- Problem to solve
Search the material below for the word "username". Copy every line where it is found.

- Provided records
===============

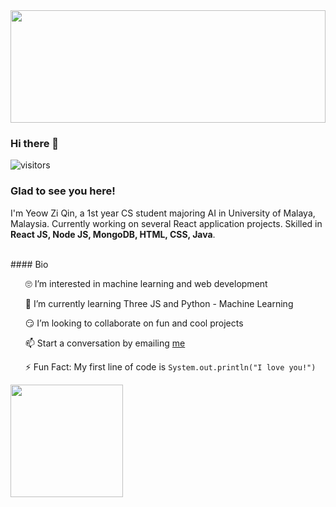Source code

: <img height="180rem" width="100%" src="https://github.com/halfrost/halfrost/blob/master/icons/header_.png?raw=true" />

### Hi there 👋 
![visitors](https://visitor-badge.glitch.me/badge?page_id=page.id)

### Glad to see you here! 

I'm Yeow Zi Qin, a 1st year CS student majoring AI in University of Malaya, Malaysia. Currently working on several React application projects. Skilled in <strong>React JS, Node JS, MongoDB, HTML, CSS, Java</strong>. 

<br>
#### Bio
<ul> 🙄 I’m interested in machine learning and web development </ul>
<ul> 🏁 I’m currently learning Three JS and Python - Machine Learning</ul>
<ul> 😏 I’m looking to collaborate on fun and cool projects </ul>
<ul> 📫 Start a conversation by emailing <a href="mailto:ziqinyeow@gmail.com">me</a> </ul>
<ul> ⚡ Fun Fact: My first line of code is <code>System.out.println("I love you!")</code></ul>

<img height="180em" width="auto" src="https://github-readme-stats.vercel.app/api username=ziqinyeow&show_icons=true&hide_border=true&&count_private=true&include_all_commits=true" />

<!-- <div style="display=flex">
<img height="180em" width="auto" src="https://github-readme-stats.vercel.app/api/top-langs/?username=ziqinyeow&layout=compact" />
</div>
->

===============

- Exercise response
<img height="180em" width="auto" src="https://github-readme-stats.vercel.app/api username=ziqinyeow&show_icons=true&hide_border=true&&count_private=true&include_all_commits=true" />
<img height="180em" width="auto" src="https://github-readme-stats.vercel.app/api/top-langs/?username=ziqinyeow&layout=compact" />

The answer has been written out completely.